[Stored data entries]
# # # #
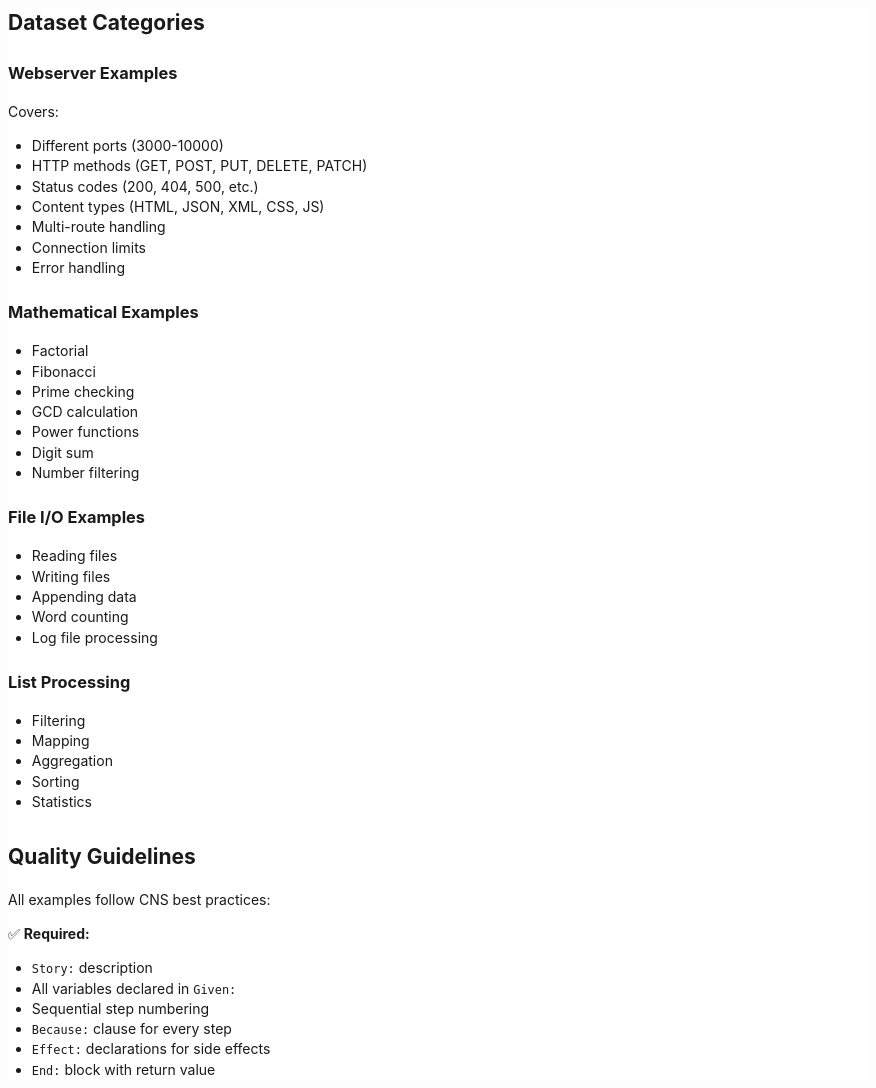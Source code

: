 ## Dataset Categories

### Webserver Examples

Covers:
- Different ports (3000-10000)
- HTTP methods (GET, POST, PUT, DELETE, PATCH)
- Status codes (200, 404, 500, etc.)
- Content types (HTML, JSON, XML, CSS, JS)
- Multi-route handling
- Connection limits
- Error handling

### Mathematical Examples

- Factorial
- Fibonacci
- Prime checking
- GCD calculation
- Power functions
- Digit sum
- Number filtering

### File I/O Examples

- Reading files
- Writing files
- Appending data
- Word counting
- Log file processing

### List Processing

- Filtering
- Mapping
- Aggregation
- Sorting
- Statistics

## Quality Guidelines

All examples follow CNS best practices:

✅ **Required:**
- `Story:` description
- All variables declared in `Given:`
- Sequential step numbering
- `Because:` clause for every step
- `Effect:` declarations for side effects
- `End:` block with return value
# # # #
EXERCISE DETAILS: Say again, exactly, only those lines of the records that run from the start through the line with "- Fibonacci". Pictures are to be skipped.

ANSWER BOX:
Source code

: ## Dataset Categories

### Webserver Examples

Covers:
- Different ports (3000-10000)
- HTTP methods (GET, POST, PUT, DELETE, PATCH)
- Status codes (200, 404, 500, etc.)
- Content types (HTML, JSON, XML, CSS, JS)
- Multi-route handling
- Connection limits
- Error handling

### Mathematical Examples

- Factorial
- Fibonacci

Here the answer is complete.